Working data:

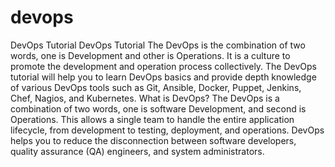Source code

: # devops
DevOps Tutorial DevOps Tutorial The DevOps is the combination of two words, one is Development and other is Operations. It is a culture to promote the development and operation process collectively.  The DevOps tutorial will help you to learn DevOps basics and provide depth knowledge of various DevOps tools such as Git, Ansible, Docker, Puppet, Jenkins, Chef, Nagios, and Kubernetes.  What is DevOps? The DevOps is a combination of two words, one is software Development, and second is Operations. This allows a single team to handle the entire application lifecycle, from development to testing, deployment, and operations. DevOps helps you to reduce the disconnection between software developers, quality assurance (QA) engineers, and system administrators.

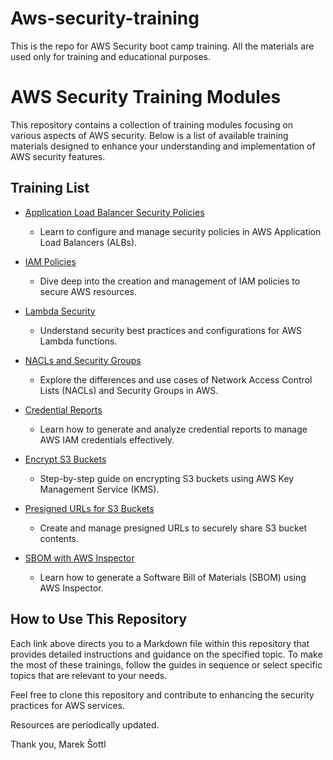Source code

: # Aws-security-training

This is the repo for AWS Security boot camp training. All the materials are used only for training and educational purposes. 

# AWS Security Training Modules

This repository contains a collection of training modules focusing on various aspects of AWS security. Below is a list of available training materials designed to enhance your understanding and implementation of AWS security features.

## Training List

- [Application Load Balancer Security Policies](https://github.com/sottlmarek/aws-security-training/blob/main/ALB_security_policies.md)
  - Learn to configure and manage security policies in AWS Application Load Balancers (ALBs).

- [IAM Policies](https://github.com/sottlmarek/aws-security-training/blob/main/IAM_policy.md)
  - Dive deep into the creation and management of IAM policies to secure AWS resources.

- [Lambda Security](https://github.com/sottlmarek/aws-security-training/blob/main/Lambda_Security.md)
  - Understand security best practices and configurations for AWS Lambda functions.

- [NACLs and Security Groups](https://github.com/sottlmarek/aws-security-training/blob/main/NACL_security_group.md)
  - Explore the differences and use cases of Network Access Control Lists (NACLs) and Security Groups in AWS.

- [Credential Reports](https://github.com/sottlmarek/aws-security-training/blob/main/credential_report.md)
  - Learn how to generate and analyze credential reports to manage AWS IAM credentials effectively.

- [Encrypt S3 Buckets](https://github.com/sottlmarek/aws-security-training/blob/main/encrypt_bucket.md)
  - Step-by-step guide on encrypting S3 buckets using AWS Key Management Service (KMS).

- [Presigned URLs for S3 Buckets](https://github.com/sottlmarek/aws-security-training/blob/main/presigned_url.md)
  - Create and manage presigned URLs to securely share S3 bucket contents.

- [SBOM with AWS Inspector](https://github.com/sottlmarek/aws-security-training/blob/main/SBOM_with_inspector.md)
  - Learn how to generate a Software Bill of Materials (SBOM) using AWS Inspector.

## How to Use This Repository

Each link above directs you to a Markdown file within this repository that provides detailed instructions and guidance on the specified topic. To make the most of these trainings, follow the guides in sequence or select specific topics that are relevant to your needs.

Feel free to clone this repository and contribute to enhancing the security practices for AWS services.


Resources are periodically updated. 

Thank you, 
Marek Šottl 
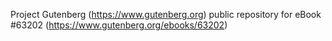 Project Gutenberg (https://www.gutenberg.org) public repository for
eBook #63202 (https://www.gutenberg.org/ebooks/63202)
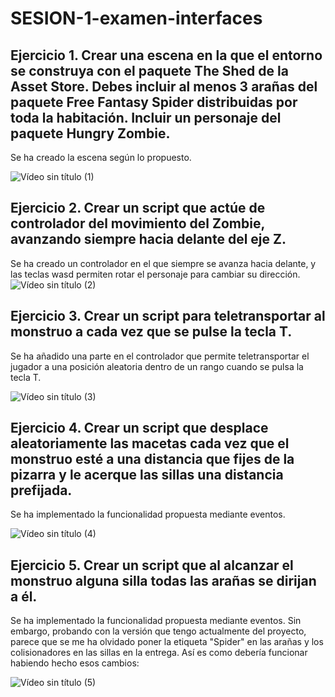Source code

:# SESION-1-examen-interfaces

## Ejercicio 1. Crear una escena en la que el entorno se construya con el paquete The Shed de la Asset Store. Debes incluir al menos 3 arañas del paquete Free Fantasy Spider distribuidas por toda la habitación. Incluir un personaje del paquete Hungry Zombie. 
Se ha creado la escena según lo propuesto.

![Vídeo sin título (1)](https://github.com/Francisco-Marques-Armas/examen-interfaces/assets/72305337/9e51d302-fb72-4556-b79f-54a7c9b7b645)

## Ejercicio 2. Crear un script que actúe de controlador del movimiento del Zombie, avanzando siempre hacia delante del eje Z.
Se ha creado un controlador en el que siempre se avanza hacia delante, y las teclas wasd permiten rotar el personaje para cambiar su dirección.
![Vídeo sin título (2)](https://github.com/Francisco-Marques-Armas/examen-interfaces/assets/72305337/00f0dc3b-8869-42d2-b17c-2b2054a68071)

## Ejercicio 3. Crear un script para teletransportar al monstruo a cada vez que se pulse la tecla T.
Se ha añadido una parte en el controlador que permite teletransportar el jugador a una posición aleatoria dentro de un rango cuando se pulsa la tecla T.

![Vídeo sin título (3)](https://github.com/Francisco-Marques-Armas/examen-interfaces/assets/72305337/7e7ce4dd-76ab-4426-8898-a419da04b84b)

## Ejercicio 4. Crear un script que desplace aleatoriamente las macetas cada vez que el monstruo esté a una distancia que fijes de la pizarra y le acerque las sillas una distancia prefijada.
Se ha implementado la funcionalidad propuesta mediante eventos.

![Vídeo sin título (4)](https://github.com/Francisco-Marques-Armas/examen-interfaces/assets/72305337/54b5bdbf-b768-4b59-909a-21a9aa5e3b77)

## Ejercicio 5. Crear un script que al alcanzar el monstruo alguna silla todas las arañas se dirijan a él.
Se ha implementado la funcionalidad propuesta mediante eventos. Sin embargo, probando con la versión que tengo actualmente del proyecto, parece que se me ha olvidado poner la etiqueta "Spider" en las arañas y los colisionadores en las sillas en la entrega. Así es como debería funcionar habiendo hecho esos cambios:

![Vídeo sin título (5)](https://github.com/Francisco-Marques-Armas/examen-interfaces/assets/72305337/60c6307c-cacf-4a38-ad9b-18138925a6c2)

Work order: In the listing above, the line containing "## Ejercicio 4." and all lines after it are to be restated word for word.

Answer area:
## Ejercicio 4. Crear un script que desplace aleatoriamente las macetas cada vez que el monstruo esté a una distancia que fijes de la pizarra y le acerque las sillas una distancia prefijada.
Se ha implementado la funcionalidad propuesta mediante eventos.

![Vídeo sin título (4)](https://github.com/Francisco-Marques-Armas/examen-interfaces/assets/72305337/54b5bdbf-b768-4b59-909a-21a9aa5e3b77)

## Ejercicio 5. Crear un script que al alcanzar el monstruo alguna silla todas las arañas se dirijan a él.
Se ha implementado la funcionalidad propuesta mediante eventos. Sin embargo, probando con la versión que tengo actualmente del proyecto, parece que se me ha olvidado poner la etiqueta "Spider" en las arañas y los colisionadores en las sillas en la entrega. Así es como debería funcionar habiendo hecho esos cambios:

![Vídeo sin título (5)](https://github.com/Francisco-Marques-Armas/examen-interfaces/assets/72305337/60c6307c-cacf-4a38-ad9b-18138925a6c2)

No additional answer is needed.